Wang Anping, Zhang Guibin
Department of Neurology, Xiangyang No. 1 People's Hospital, Hubei University of Medicine, Xiangyang, Hubei 441000, P.R. China.
Oncol Lett. 2017 Nov;14(5):6040-6044. doi: 10.3892/ol.2017.6922. Epub 2017 Sep 12.

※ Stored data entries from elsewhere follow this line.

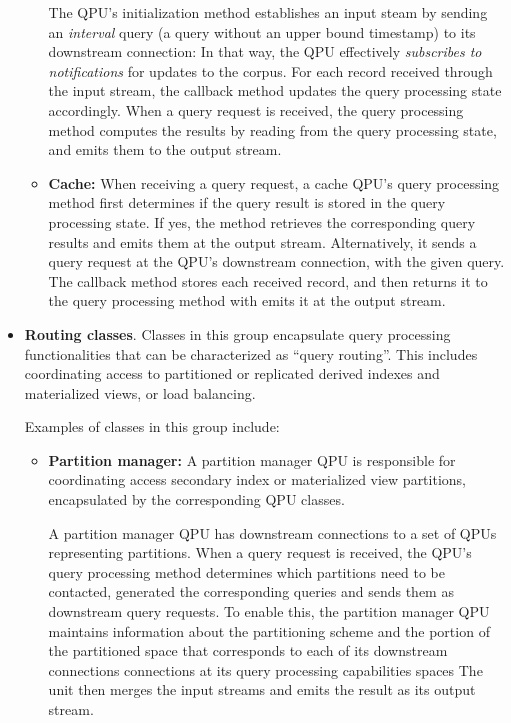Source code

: \begin{itemize}
\begin{itemize}
    The QPU's initialization method establishes an input steam by sending an \textit{interval} query
    (a query without an upper bound timestamp) to its downstream connection:
    In that way, the QPU effectively \textit{subscribes to notifications} for updates to the corpus.
    For each record received through the input stream, the callback method updates the query processing state accordingly.
    When a query request is received,
    the query processing method computes the results by reading from the query processing state,
    and emits them to the output stream.

    \item \textbf{Cache:}
    When receiving a query request, a cache QPU's query processing method first determines if the query result is stored
    in the query processing state.
    If yes, the method retrieves the corresponding query results and emits them at the output stream.
    Alternatively, it sends a query request at the QPU's downstream connection,
    with the given query.
    The callback method stores each received record, and then returns it to the query processing method with emits it
    at the output stream.
    \end{itemize}

  \item \textbf{Routing classes}.
  Classes in this group encapsulate query processing functionalities that can be characterized as ``query routing''.
  This includes coordinating access to partitioned or replicated derived indexes and materialized views,
  or load balancing.

  Examples of classes in this group include:
  \begin{itemize}
    \item \textbf{Partition manager:}
    A partition manager QPU is responsible for coordinating access secondary index or materialized view partitions,
    encapsulated by the corresponding QPU classes.

    A partition manager QPU has downstream connections to a set of QPUs representing partitions.
    When a query request is received, the QPU's query processing method determines which partitions need to be contacted,
    generated the corresponding queries and sends them as downstream query requests.
    To enable this, the partition manager QPU maintains information about the partitioning scheme and the portion of
    the partitioned space that corresponds to each of its downstream connections connections at its query processing
    capabilities spaces
    The unit then merges the input streams and emits the result as its output stream.


\end{itemize}
\end{itemize}
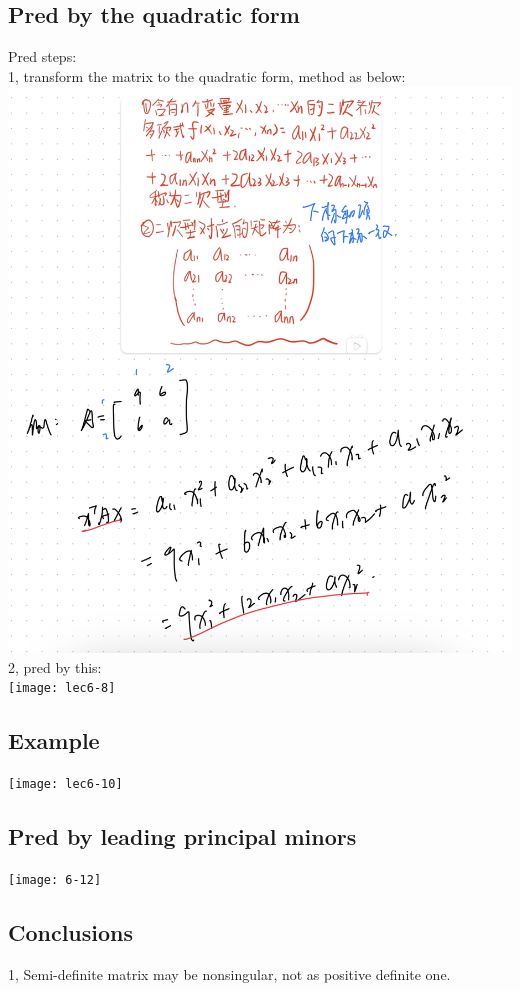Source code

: \documentclass{article}
\begin{document}
\subsection{Pred by the quadratic form}
Pred steps:\\
1, transform the matrix to the quadratic form, method as below:\\
\includegraphics[width=1\linewidth]{lec6-7}\\
2, pred by this:\\
\texttt{[image: lec6-8]}\\

\subsection*{Example}
\texttt{[image: lec6-10]}\\


\subsection{Pred by leading principal minors}
\texttt{[image: 6-12]}\\

\subsection{Conclusions}
1, Semi-definite matrix may be nonsingular, not as positive definite one.
\end{document}
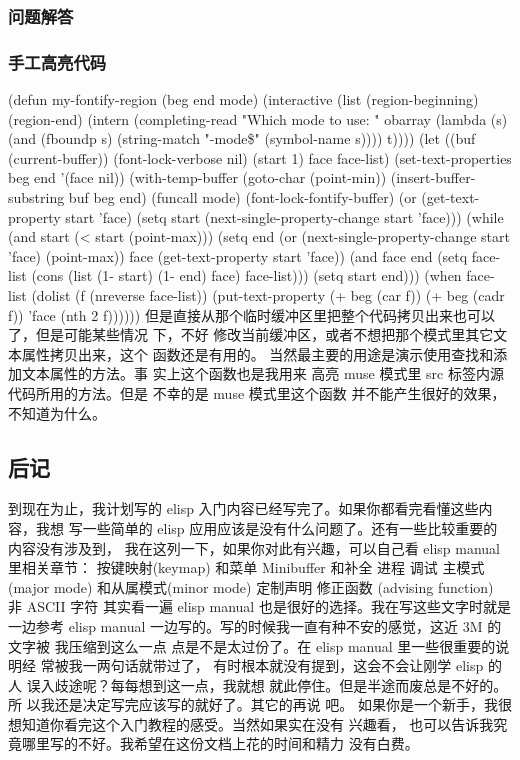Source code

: \documentclass[11pt]{ctexart}
\begin{document}
{{{{\subsubsection{问题解答}
\label{sec:orgbb15e8a}
\subsubsection{手工高亮代码}
\label{sec:orge31dc6f}
(defun my-fontify-region (beg end mode)
(interactive
(list (region-beginning)
(region-end)
(intern
(completing-read "Which mode to use: "
obarray (lambda (s)
(and (fboundp s)
(string-match "-mode\$" (symbol-name s))))
t))))
(let ((buf (current-buffer))
(font-lock-verbose nil)
(start 1) face face-list)
(set-text-properties beg end '(face nil))
(with-temp-buffer
(goto-char (point-min))
(insert-buffer-substring buf beg end)
(funcall mode)
(font-lock-fontify-buffer)
(or (get-text-property start 'face)
(setq start (next-single-property-change start 'face)))
(while (and start (< start (point-max)))
(setq end (or (next-single-property-change start 'face)
(point-max))
face (get-text-property start 'face))
(and face end (setq face-list (cons (list (1- start) (1- end) face) face-list)))
(setq start end)))
(when face-list
(dolist (f (nreverse face-list))
(put-text-property (+ beg (car f)) (+ beg (cadr f))
'face (nth 2 f))))))
但是直接从那个临时缓冲区里把整个代码拷贝出来也可以了，但是可能某些情况 下，不好
修改当前缓冲区，或者不想把那个模式里其它文本属性拷贝出来，这个 函数还是有用的。
当然最主要的用途是演示使用查找和添加文本属性的方法。事 实上这个函数也是我用来
高亮 muse 模式里 src 标签内源代码所用的方法。但是 不幸的是 muse 模式里这个函数
并不能产生很好的效果，不知道为什么。

\subsection{后记}
\label{sec:org267fde0}

到现在为止，我计划写的 elisp 入门内容已经写完了。如果你都看完看懂这些内 容，我想
写一些简单的 elisp 应用应该是没有什么问题了。还有一些比较重要的 内容没有涉及到，
我在这列一下，如果你对此有兴趣，可以自己看 elisp manual 里相关章节：
按键映射(keymap) 和菜单
Minibuffer 和补全
进程
调试
主模式(major mode) 和从属模式(minor mode)
定制声明
修正函数 (advising function)
非 ASCII 字符
其实看一遍 elisp manual 也是很好的选择。我在写这些文字时就是一边参考 elisp
manual 一边写的。写的时候我一直有种不安的感觉，这近 3M 的文字被 我压缩到这么一点
点是不是太过份了。在 elisp manual 里一些很重要的说明经 常被我一两句话就带过了，
有时根本就没有提到，这会不会让刚学 elisp 的人 误入歧途呢？每每想到这一点，我就想
就此停住。但是半途而废总是不好的。所 以我还是决定写完应该写的就好了。其它的再说
吧。
如果你是一个新手，我很想知道你看完这个入门教程的感受。当然如果实在没有 兴趣看，
也可以告诉我究竟哪里写的不好。我希望在这份文档上花的时间和精力 没有白费。
}}}}
\end{document}

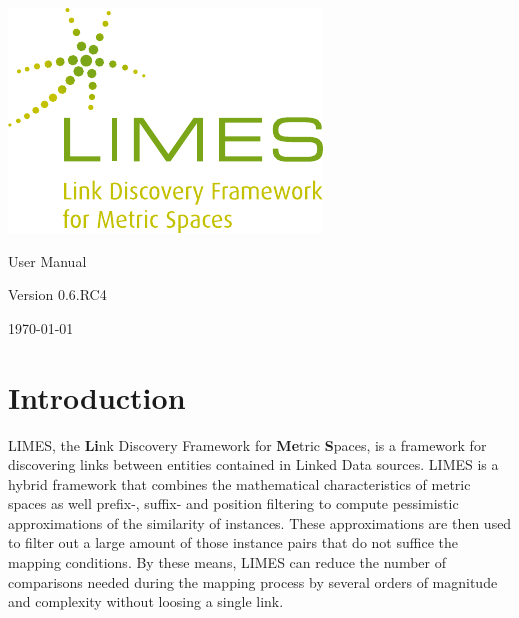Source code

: \documentclass[a4paper, 11pt]{article}
\begin{document}
\thispagestyle{empty}
\begin{titlepage}
\begin{center}
\includegraphics[width=\textwidth]{images/limes_logo.pdf}

\centering
\Huge User Manual

\huge Version 0.6.RC4

\vfill
{\large \today}
\end{center}
\end{titlepage}
\tableofcontents

\newpage
\section{Introduction}
LIMES, the \textbf{Li}nk Discovery Framework for \textbf{Me}tric \textbf{S}paces, is a framework for discovering links between entities contained in Linked Data sources. LIMES is a hybrid framework that combines the mathematical characteristics of metric spaces as well prefix-, suffix- and position filtering to compute pessimistic approximations of the similarity of instances. These approximations are then used to filter out a large amount of those instance pairs that do not suffice the mapping conditions. By these means, LIMES can reduce the number of comparisons needed during the mapping process by several orders of magnitude and complexity without loosing a single link.
\end{document}
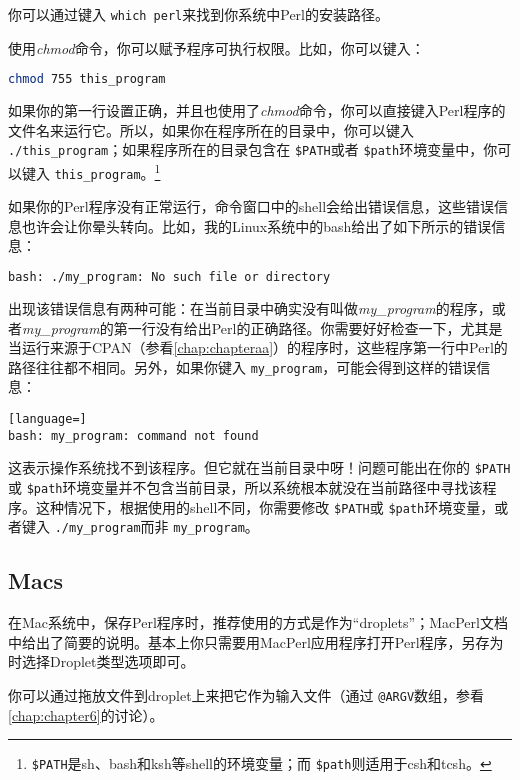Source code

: 你可以通过键入 \verb|which perl|来找到你系统中Perl的安装路径。

使用\textit{chmod}命令，你可以赋予程序可执行权限。比如，你可以键入：

\begin{lstlisting}[language=bash]
chmod 755 this_program
\end{lstlisting}

如果你的第一行设置正确，并且也使用了\textit{chmod}命令，你可以直接键入Perl程序的文件名来运行它。所以，如果你在程序所在的目录中，你可以键入 \verb|./this_program|；如果程序所在的目录包含在 \verb|$PATH|或者 \verb|$path|环境变量中，你可以键入 \verb|this_program|。\footnote{ \verb|$PATH|是sh、bash和ksh等shell的环境变量；而 \verb|$path|则适用于csh和tcsh。}

如果你的Perl程序没有正常运行，命令窗口中的shell会给出错误信息，这些错误信息也许会让你晕头转向。比如，我的Linux系统中的bash给出了如下所示的错误信息：

\begin{lstlisting}[language=bash]
bash: ./my_program: No such file or directory
\end{lstlisting}

出现该错误信息有两种可能：在当前目录中确实没有叫做\textit{my\_program}的程序，或者\textit{my\_program}的第一行没有给出Perl的正确路径。你需要好好检查一下，尤其是当运行来源于CPAN（参看\autoref{chap:chapteraa}）的程序时，这些程序第一行中Perl的路径往往都不相同。另外，如果你键入 \verb|my_program|，可能会得到这样的错误信息：

\begin{lstlisting}[language=]
bash: my_program: command not found
\end{lstlisting}

这表示操作系统找不到该程序。但它就在当前目录中呀！问题可能出在你的 \verb|$PATH|或 \verb|$path|环境变量并不包含当前目录，所以系统根本就没在当前路径中寻找该程序。这种情况下，根据使用的shell不同，你需要修改 \verb|$PATH|或 \verb|$path|环境变量，或者键入 \verb|./my_program|而非 \verb|my_program|。

\subsection{Macs}
在Mac系统中，保存Perl程序时，推荐使用的方式是作为“droplets”；MacPerl文档中给出了简要的说明。基本上你只需要用MacPerl应用程序打开Perl程序，另存为时选择Droplet类型选项即可。

你可以通过拖放文件到droplet上来把它作为输入文件（通过 \verb|@ARGV|数组，参看\autoref{chap:chapter6}的讨论）。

The differentially expressed genes between glioblastoma (GBM) cells and normal human brain cells were investigated to performed pathway analysis and protein interaction network analysis for the differentially expressed genes. GSE12657 and GSE42656 gene chips, which contain gene expression profile of GBM were obtained from Gene Expression Omniub (GEO) database of National Center for Biotechnology Information (NCBI). The 'limma' data packet in 'R' software was used to analyze the differentially expressed genes in the two gene chips, and gene integration was performed using 'RobustRankAggreg' package. Finally, pheatmap software was used for heatmap analysis and Cytoscape, DAVID, STRING and KOBAS were used for protein-protein interaction, Gene Ontology (GO) and KEGG analyses. As results: i) 702 differentially expressed genes were identified in GSE12657, among those genes, 548 were significantly upregulated and 154 were significantly downregulated (p<0.01, fold-change >1), and 1,854 differentially expressed genes were identified in GSE42656, among the genes, 1,068 were significantly upregulated and 786 were significantly downregulated (p<0.01, fold-change >1). A total of 167 differentially expressed genes including 100 upregulated genes and 67 downregulated genes were identified after gene integration, and the genes showed significantly different expression levels in GBM compared with normal human brain cells (p<0.05). ii) Interactions between the protein products of 101 differentially expressed genes were identified using STRING and expression network was established. A key gene, called CALM3, was identified by Cytoscape software. iii) GO enrichment analysis showed that differentially expressed genes were mainly enriched in 'neurotransmitter:sodium symporter activity' and 'neurotransmitter transporter activity', which can affect the activity of neurotransmitter transportation. KEGG pathway analysis showed that the differentially expressed genes were mainly enriched in 'protein processing in endoplasmic reticulum', which can affect protein processing in endoplasmic reticulum. The results showed that: i) 167 differentially expressed genes were identified from two gene chips after integration; and ii) protein interaction network was established, and GO and KEGG pathway analyses were successfully performed to identify and annotate the key gene, which provide new insights for the studies on GBN at gene level.
研究了胶质母细胞瘤(GBM)细胞与正常人类脑细胞之间的差异表达基因,对差异表达基因进行通路分析和蛋白质相互作用网络分析。从美国国立生物技术信息中心(NCBI)的基因表达综合数据库(GEO)中获取了包含GBM基因表达谱的GSE12657和GSE42656基因芯片。使用“R”软件中的“limma”数据包分析两个基因芯片中的差异表达基因,并使用“RobustRankAggreg”包进行基因整合。最后,使用pheatmap软件进行热图分析,使用Cytoscape、DAVID、STRING和KEGG进行蛋白质-蛋白质相互作用、基因本体论(GO)和KEGG分析。结果如下:i)在GSE12657中鉴定出702个差异表达基因,其中548个显著上调,154个显著下调(p<0.01,变化倍数>1);在GSE42656中鉴定出1854个差异表达基因,其中1068个显著上调,786个显著下调(p<0.01,变化倍数>1)。基因整合后共鉴定出167个差异表达基因,包括100个上调基因和67个下调基因,与正常人类脑细胞相比,这些基因在GBM中的表达水平存在显著差异(p<0.05)。ii)使用STRING鉴定出101个差异表达基因的蛋白质产物之间的相互作用,并建立了表达网络。通过Cytoscape软件鉴定出一个关键基因CALM3。iii)GO富集分析表明,差异表达基因主要富集在“神经递质:钠同向转运体活性”和“神经递质转运体活性”,这可能影响神经递质的运输活性。KEGG通路分析表明,差异表达基因主要富集在“内质网中的蛋白质加工”,这可能影响内质网中的蛋白质加工。结果表明:i)整合后从两个基因芯片中鉴定出167个差异表达基因;ii)建立了蛋白质相互作用网络,并成功进行了GO和KEGG通路分析以鉴定和注释关键基因,这为GBN的基因水平研究提供了新的见解。